- What this task involves:
Copy the data below verbatim, leaving no line out.

- Given data:
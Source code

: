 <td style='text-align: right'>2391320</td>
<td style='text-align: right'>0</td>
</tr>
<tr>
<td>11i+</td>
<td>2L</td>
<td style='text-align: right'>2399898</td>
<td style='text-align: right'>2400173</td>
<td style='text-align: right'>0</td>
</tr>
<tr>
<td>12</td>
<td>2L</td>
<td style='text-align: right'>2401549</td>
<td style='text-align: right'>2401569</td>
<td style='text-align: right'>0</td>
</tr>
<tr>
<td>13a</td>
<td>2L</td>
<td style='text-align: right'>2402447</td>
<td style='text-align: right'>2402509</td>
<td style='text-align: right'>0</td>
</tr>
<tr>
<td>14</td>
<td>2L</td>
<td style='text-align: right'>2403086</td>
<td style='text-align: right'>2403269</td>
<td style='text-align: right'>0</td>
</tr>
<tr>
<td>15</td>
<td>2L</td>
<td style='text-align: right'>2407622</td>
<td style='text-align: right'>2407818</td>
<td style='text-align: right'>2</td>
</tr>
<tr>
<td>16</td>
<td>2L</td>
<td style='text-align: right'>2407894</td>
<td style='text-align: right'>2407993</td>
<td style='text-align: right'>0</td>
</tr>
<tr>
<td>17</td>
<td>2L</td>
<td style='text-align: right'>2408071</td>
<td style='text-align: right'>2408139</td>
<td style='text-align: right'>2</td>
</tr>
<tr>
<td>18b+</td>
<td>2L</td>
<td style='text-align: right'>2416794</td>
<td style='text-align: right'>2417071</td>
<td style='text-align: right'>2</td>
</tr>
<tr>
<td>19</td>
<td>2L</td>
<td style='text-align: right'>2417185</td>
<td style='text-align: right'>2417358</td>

- Written reply:
Source code

: <td style='text-align: right'>2391320</td>
<td style='text-align: right'>0</td>
</tr>
<tr>
<td>11i+</td>
<td>2L</td>
<td style='text-align: right'>2399898</td>
<td style='text-align: right'>2400173</td>
<td style='text-align: right'>0</td>
</tr>
<tr>
<td>12</td>
<td>2L</td>
<td style='text-align: right'>2401549</td>
<td style='text-align: right'>2401569</td>
<td style='text-align: right'>0</td>
</tr>
<tr>
<td>13a</td>
<td>2L</td>
<td style='text-align: right'>2402447</td>
<td style='text-align: right'>2402509</td>
<td style='text-align: right'>0</td>
</tr>
<tr>
<td>14</td>
<td>2L</td>
<td style='text-align: right'>2403086</td>
<td style='text-align: right'>2403269</td>
<td style='text-align: right'>0</td>
</tr>
<tr>
<td>15</td>
<td>2L</td>
<td style='text-align: right'>2407622</td>
<td style='text-align: right'>2407818</td>
<td style='text-align: right'>2</td>
</tr>
<tr>
<td>16</td>
<td>2L</td>
<td style='text-align: right'>2407894</td>
<td style='text-align: right'>2407993</td>
<td style='text-align: right'>0</td>
</tr>
<tr>
<td>17</td>
<td>2L</td>
<td style='text-align: right'>2408071</td>
<td style='text-align: right'>2408139</td>
<td style='text-align: right'>2</td>
</tr>
<tr>
<td>18b+</td>
<td>2L</td>
<td style='text-align: right'>2416794</td>
<td style='text-align: right'>2417071</td>
<td style='text-align: right'>2</td>
</tr>
<tr>
<td>19</td>
<td>2L</td>
<td style='text-align: right'>2417185</td>
<td style='text-align: right'>2417358</td>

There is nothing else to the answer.